Saturday, February 10, 2007

Women, Wallace, and Wow

The iF* and I headed down to the Nut on Friday night to watch a pair of one-act student productions, an actor-vehicle tour de force called "Women and Wallace" and a test-anxiety comedy called "This is a Test."For some reason my addled brain thought the shows started at 7, so when Beck got home from the clinic we rushed down there and grabbed Chili's, only to discover we had an hour to kill... so we drove over to Wellesley and drank a coffee at Peet's. Solid. Headed back to the Black Box Theater at The Nut, a side stage and intimate performance setting adjacent to the auditorium proper. After introducing Beck to a few miscellaneous parents (Grace's) and teachers (Madames Sand and Wilson, our French dept. extraordinaire), we sat down in the front row of the stadium seated Black Box to take in some culture. Remember that we were in the front row, because this means we were often 3 feet and never more than 15 feet away from the action. The action.

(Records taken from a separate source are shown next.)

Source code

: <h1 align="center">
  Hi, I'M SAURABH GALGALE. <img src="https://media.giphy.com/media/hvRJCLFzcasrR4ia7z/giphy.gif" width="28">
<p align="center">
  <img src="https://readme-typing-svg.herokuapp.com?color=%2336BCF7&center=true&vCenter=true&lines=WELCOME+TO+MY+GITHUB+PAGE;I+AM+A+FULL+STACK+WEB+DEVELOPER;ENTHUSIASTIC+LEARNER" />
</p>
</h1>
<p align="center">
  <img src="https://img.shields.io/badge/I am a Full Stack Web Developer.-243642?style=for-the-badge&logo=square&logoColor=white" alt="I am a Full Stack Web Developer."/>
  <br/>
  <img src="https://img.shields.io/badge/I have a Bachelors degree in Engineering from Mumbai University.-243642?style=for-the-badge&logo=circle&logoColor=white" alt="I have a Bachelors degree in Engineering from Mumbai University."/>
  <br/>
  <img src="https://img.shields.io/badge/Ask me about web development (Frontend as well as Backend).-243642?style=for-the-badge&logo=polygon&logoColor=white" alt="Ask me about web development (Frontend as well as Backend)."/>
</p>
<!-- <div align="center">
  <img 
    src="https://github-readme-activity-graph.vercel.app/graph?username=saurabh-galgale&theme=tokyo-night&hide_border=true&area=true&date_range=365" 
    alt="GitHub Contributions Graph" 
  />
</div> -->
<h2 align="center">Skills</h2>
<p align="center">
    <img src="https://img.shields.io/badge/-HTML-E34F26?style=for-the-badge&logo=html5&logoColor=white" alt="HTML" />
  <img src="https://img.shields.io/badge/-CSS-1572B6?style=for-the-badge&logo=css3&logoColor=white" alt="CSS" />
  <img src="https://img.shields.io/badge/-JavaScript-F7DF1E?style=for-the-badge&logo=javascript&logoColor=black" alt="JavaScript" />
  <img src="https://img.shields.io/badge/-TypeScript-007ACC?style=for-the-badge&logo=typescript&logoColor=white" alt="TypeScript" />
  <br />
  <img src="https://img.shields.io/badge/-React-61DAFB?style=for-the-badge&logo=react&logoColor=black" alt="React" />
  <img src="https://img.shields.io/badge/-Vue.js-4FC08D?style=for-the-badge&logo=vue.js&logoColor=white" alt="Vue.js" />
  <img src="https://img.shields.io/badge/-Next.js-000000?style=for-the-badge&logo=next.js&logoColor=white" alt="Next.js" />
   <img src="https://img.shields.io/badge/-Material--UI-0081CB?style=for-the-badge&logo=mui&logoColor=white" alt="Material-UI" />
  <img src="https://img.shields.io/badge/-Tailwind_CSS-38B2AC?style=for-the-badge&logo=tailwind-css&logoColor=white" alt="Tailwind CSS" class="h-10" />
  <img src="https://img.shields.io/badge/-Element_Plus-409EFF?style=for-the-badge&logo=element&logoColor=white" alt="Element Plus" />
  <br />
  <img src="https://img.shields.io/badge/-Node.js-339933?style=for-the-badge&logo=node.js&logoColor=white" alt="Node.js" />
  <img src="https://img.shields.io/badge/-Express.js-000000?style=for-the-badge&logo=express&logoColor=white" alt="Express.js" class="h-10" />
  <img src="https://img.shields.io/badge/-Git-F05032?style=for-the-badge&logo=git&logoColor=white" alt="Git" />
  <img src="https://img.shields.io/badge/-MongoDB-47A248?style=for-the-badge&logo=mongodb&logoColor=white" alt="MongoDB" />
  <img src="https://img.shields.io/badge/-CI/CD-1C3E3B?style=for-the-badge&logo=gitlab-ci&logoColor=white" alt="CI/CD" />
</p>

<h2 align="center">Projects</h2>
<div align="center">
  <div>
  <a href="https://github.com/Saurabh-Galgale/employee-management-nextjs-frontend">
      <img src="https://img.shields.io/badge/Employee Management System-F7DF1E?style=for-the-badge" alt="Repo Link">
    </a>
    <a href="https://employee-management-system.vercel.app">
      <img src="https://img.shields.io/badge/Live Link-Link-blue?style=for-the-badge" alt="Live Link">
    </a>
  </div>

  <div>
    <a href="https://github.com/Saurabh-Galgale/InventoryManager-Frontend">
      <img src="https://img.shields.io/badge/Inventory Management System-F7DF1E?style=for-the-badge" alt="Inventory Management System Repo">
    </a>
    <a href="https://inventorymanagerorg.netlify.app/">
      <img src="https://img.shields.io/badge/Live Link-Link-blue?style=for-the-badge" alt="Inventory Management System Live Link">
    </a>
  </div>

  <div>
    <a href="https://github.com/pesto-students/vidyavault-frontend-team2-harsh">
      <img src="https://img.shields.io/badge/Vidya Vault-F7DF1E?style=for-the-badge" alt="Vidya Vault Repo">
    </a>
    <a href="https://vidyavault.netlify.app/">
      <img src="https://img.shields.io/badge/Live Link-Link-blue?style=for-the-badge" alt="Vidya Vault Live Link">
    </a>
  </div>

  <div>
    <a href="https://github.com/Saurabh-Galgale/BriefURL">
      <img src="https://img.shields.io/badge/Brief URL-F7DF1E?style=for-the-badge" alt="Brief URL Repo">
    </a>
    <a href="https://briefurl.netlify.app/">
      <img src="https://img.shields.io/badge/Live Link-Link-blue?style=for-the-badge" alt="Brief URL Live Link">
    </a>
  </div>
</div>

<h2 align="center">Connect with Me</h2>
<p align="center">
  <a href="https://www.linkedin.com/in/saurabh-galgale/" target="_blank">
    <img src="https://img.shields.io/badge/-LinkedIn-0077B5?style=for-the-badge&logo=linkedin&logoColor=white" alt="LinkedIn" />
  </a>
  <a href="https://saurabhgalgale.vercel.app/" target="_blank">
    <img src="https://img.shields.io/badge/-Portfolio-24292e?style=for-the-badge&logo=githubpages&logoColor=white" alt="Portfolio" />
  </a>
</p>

*(I am jumping on Karen's suggestion that Beck gets a reprieve from her more ferrous-based nickname and temporarily gets to join her family in the iNickname department as iFiancee. Last night we tried to think of a way she could maintain this nickname after a certain significant date, and she tried to pull something like "WiFe." Not only does this odd nickname looks like a chemical equation for a metal video-gaming system (Wii Fe), it also would have to be pronounced "WeeFay," which just makes her sound like a Borat line, like "Doo yu lyke my WeeFay? She's berry nice, berry nice." In other words, enjoy "iF" while it lasts).

My advisee Jon is playing the lead role of Wallace in WaW, the play directed by my awesome student and generally seventh level human being Danielle. I had heard that Jon was very talented, and all my jokes about ladies love cool jones yesterday aside, this guy around campus is the real LL Cool J. To say the very least, the guy owns the rumors. Jon is just amazing; this role bounces around a lot between intensity and sorrow, insecurity, weakness, reckless boldness, snide anger and comedy, and Jon nailed all aspects. Beck and I talked about the fact that some actors are very good but are obviously trying very hard; Jon is great, butter and natural as can be. I can't say enough great things about him as an actor - he was fantastic, an oddly enough, against the backdrop of an intense performance and often dark dramatic role, his top notch comedic timing stood out. I normally eschew giving people's full names here for all the obvious Sign-O-The-Times reasons, but Jon Victor - keep an eye out for this guy, he has got "It" in a big way.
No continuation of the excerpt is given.